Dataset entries
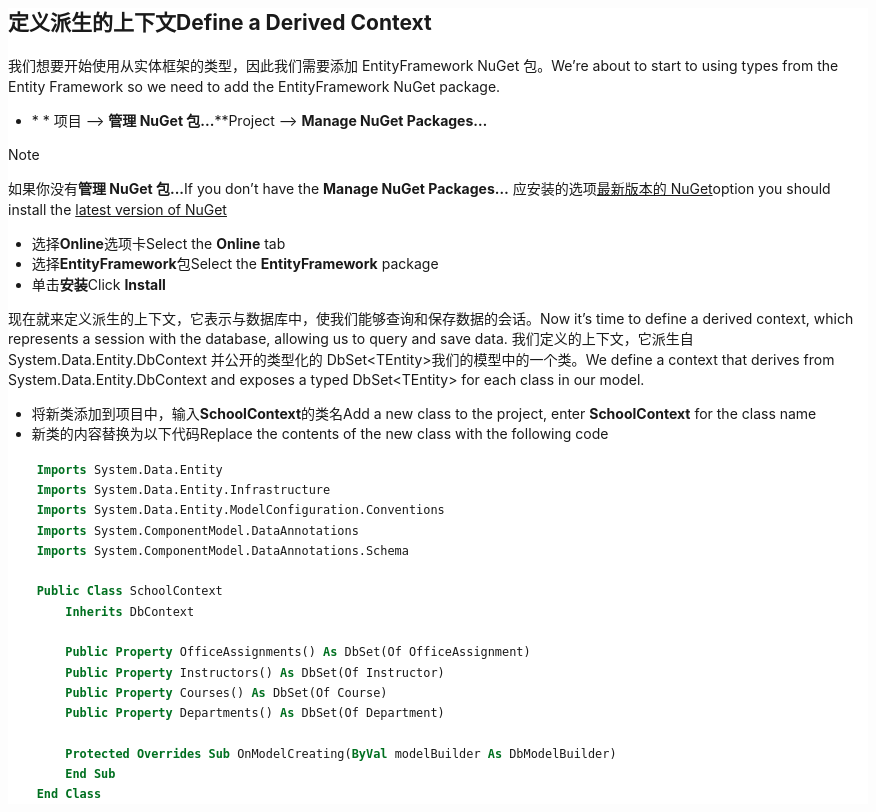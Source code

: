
 ``` vb
```

## <a name="define-a-derived-context"></a><span data-ttu-id="9a0e0-125">定义派生的上下文</span><span class="sxs-lookup"><span data-stu-id="9a0e0-125">Define a Derived Context</span></span>

<span data-ttu-id="9a0e0-126">我们想要开始使用从实体框架的类型，因此我们需要添加 EntityFramework NuGet 包。</span><span class="sxs-lookup"><span data-stu-id="9a0e0-126">We’re about to start to using types from the Entity Framework so we need to add the EntityFramework NuGet package.</span></span>

-   <span data-ttu-id="9a0e0-127">\* \* 项目 –&gt; **管理 NuGet 包...**</span><span class="sxs-lookup"><span data-stu-id="9a0e0-127">\*\*Project –&gt; **Manage NuGet Packages…**</span></span>
> [!NOTE]
> <span data-ttu-id="9a0e0-128">如果你没有**管理 NuGet 包...**</span><span class="sxs-lookup"><span data-stu-id="9a0e0-128">If you don’t have the **Manage NuGet Packages…**</span></span> <span data-ttu-id="9a0e0-129">应安装的选项[最新版本的 NuGet](http://visualstudiogallery.msdn.microsoft.com/27077b70-9dad-4c64-adcf-c7cf6bc9970c)</span><span class="sxs-lookup"><span data-stu-id="9a0e0-129">option you should install the [latest version of NuGet](http://visualstudiogallery.msdn.microsoft.com/27077b70-9dad-4c64-adcf-c7cf6bc9970c)</span></span>
-   <span data-ttu-id="9a0e0-130">选择**Online**选项卡</span><span class="sxs-lookup"><span data-stu-id="9a0e0-130">Select the **Online** tab</span></span>
-   <span data-ttu-id="9a0e0-131">选择**EntityFramework**包</span><span class="sxs-lookup"><span data-stu-id="9a0e0-131">Select the **EntityFramework** package</span></span>
-   <span data-ttu-id="9a0e0-132">单击**安装**</span><span class="sxs-lookup"><span data-stu-id="9a0e0-132">Click **Install**</span></span>

<span data-ttu-id="9a0e0-133">现在就来定义派生的上下文，它表示与数据库中，使我们能够查询和保存数据的会话。</span><span class="sxs-lookup"><span data-stu-id="9a0e0-133">Now it’s time to define a derived context, which represents a session with the database, allowing us to query and save data.</span></span> <span data-ttu-id="9a0e0-134">我们定义的上下文，它派生自 System.Data.Entity.DbContext 并公开的类型化的 DbSet&lt;TEntity&gt;我们的模型中的一个类。</span><span class="sxs-lookup"><span data-stu-id="9a0e0-134">We define a context that derives from System.Data.Entity.DbContext and exposes a typed DbSet&lt;TEntity&gt; for each class in our model.</span></span>

-   <span data-ttu-id="9a0e0-135">将新类添加到项目中，输入**SchoolContext**的类名</span><span class="sxs-lookup"><span data-stu-id="9a0e0-135">Add a new class to the project, enter **SchoolContext** for the class name</span></span>
-   <span data-ttu-id="9a0e0-136">新类的内容替换为以下代码</span><span class="sxs-lookup"><span data-stu-id="9a0e0-136">Replace the contents of the new class with the following code</span></span>

``` vb
    Imports System.Data.Entity
    Imports System.Data.Entity.Infrastructure
    Imports System.Data.Entity.ModelConfiguration.Conventions
    Imports System.ComponentModel.DataAnnotations
    Imports System.ComponentModel.DataAnnotations.Schema

    Public Class SchoolContext
        Inherits DbContext

        Public Property OfficeAssignments() As DbSet(Of OfficeAssignment)
        Public Property Instructors() As DbSet(Of Instructor)
        Public Property Courses() As DbSet(Of Course)
        Public Property Departments() As DbSet(Of Department)

        Protected Overrides Sub OnModelCreating(ByVal modelBuilder As DbModelBuilder)
        End Sub
    End Class
```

**What this task involves:**
Copy each line above exactly. Images do not belong in the copy.

**Result of this task:**
Source code

:
 ``` vb
```

## <a name="define-a-derived-context"></a><span data-ttu-id="9a0e0-125">定义派生的上下文</span><span class="sxs-lookup"><span data-stu-id="9a0e0-125">Define a Derived Context</span></span>

<span data-ttu-id="9a0e0-126">我们想要开始使用从实体框架的类型，因此我们需要添加 EntityFramework NuGet 包。</span><span class="sxs-lookup"><span data-stu-id="9a0e0-126">We’re about to start to using types from the Entity Framework so we need to add the EntityFramework NuGet package.</span></span>

-   <span data-ttu-id="9a0e0-127">\* \* 项目 –&gt; **管理 NuGet 包...**</span><span class="sxs-lookup"><span data-stu-id="9a0e0-127">\*\*Project –&gt; **Manage NuGet Packages…**</span></span>
> [!NOTE]
> <span data-ttu-id="9a0e0-128">如果你没有**管理 NuGet 包...**</span><span class="sxs-lookup"><span data-stu-id="9a0e0-128">If you don’t have the **Manage NuGet Packages…**</span></span> <span data-ttu-id="9a0e0-129">应安装的选项[最新版本的 NuGet](http://visualstudiogallery.msdn.microsoft.com/27077b70-9dad-4c64-adcf-c7cf6bc9970c)</span><span class="sxs-lookup"><span data-stu-id="9a0e0-129">option you should install the [latest version of NuGet](http://visualstudiogallery.msdn.microsoft.com/27077b70-9dad-4c64-adcf-c7cf6bc9970c)</span></span>
-   <span data-ttu-id="9a0e0-130">选择**Online**选项卡</span><span class="sxs-lookup"><span data-stu-id="9a0e0-130">Select the **Online** tab</span></span>
-   <span data-ttu-id="9a0e0-131">选择**EntityFramework**包</span><span class="sxs-lookup"><span data-stu-id="9a0e0-131">Select the **EntityFramework** package</span></span>
-   <span data-ttu-id="9a0e0-132">单击**安装**</span><span class="sxs-lookup"><span data-stu-id="9a0e0-132">Click **Install**</span></span>

<span data-ttu-id="9a0e0-133">现在就来定义派生的上下文，它表示与数据库中，使我们能够查询和保存数据的会话。</span><span class="sxs-lookup"><span data-stu-id="9a0e0-133">Now it’s time to define a derived context, which represents a session with the database, allowing us to query and save data.</span></span> <span data-ttu-id="9a0e0-134">我们定义的上下文，它派生自 System.Data.Entity.DbContext 并公开的类型化的 DbSet&lt;TEntity&gt;我们的模型中的一个类。</span><span class="sxs-lookup"><span data-stu-id="9a0e0-134">We define a context that derives from System.Data.Entity.DbContext and exposes a typed DbSet&lt;TEntity&gt; for each class in our model.</span></span>

-   <span data-ttu-id="9a0e0-135">将新类添加到项目中，输入**SchoolContext**的类名</span><span class="sxs-lookup"><span data-stu-id="9a0e0-135">Add a new class to the project, enter **SchoolContext** for the class name</span></span>
-   <span data-ttu-id="9a0e0-136">新类的内容替换为以下代码</span><span class="sxs-lookup"><span data-stu-id="9a0e0-136">Replace the contents of the new class with the following code</span></span>

``` vb
    Imports System.Data.Entity
    Imports System.Data.Entity.Infrastructure
    Imports System.Data.Entity.ModelConfiguration.Conventions
    Imports System.ComponentModel.DataAnnotations
    Imports System.ComponentModel.DataAnnotations.Schema

    Public Class SchoolContext
        Inherits DbContext

        Public Property OfficeAssignments() As DbSet(Of OfficeAssignment)
        Public Property Instructors() As DbSet(Of Instructor)
        Public Property Courses() As DbSet(Of Course)
        Public Property Departments() As DbSet(Of Department)

        Protected Overrides Sub OnModelCreating(ByVal modelBuilder As DbModelBuilder)
        End Sub
    End Class
```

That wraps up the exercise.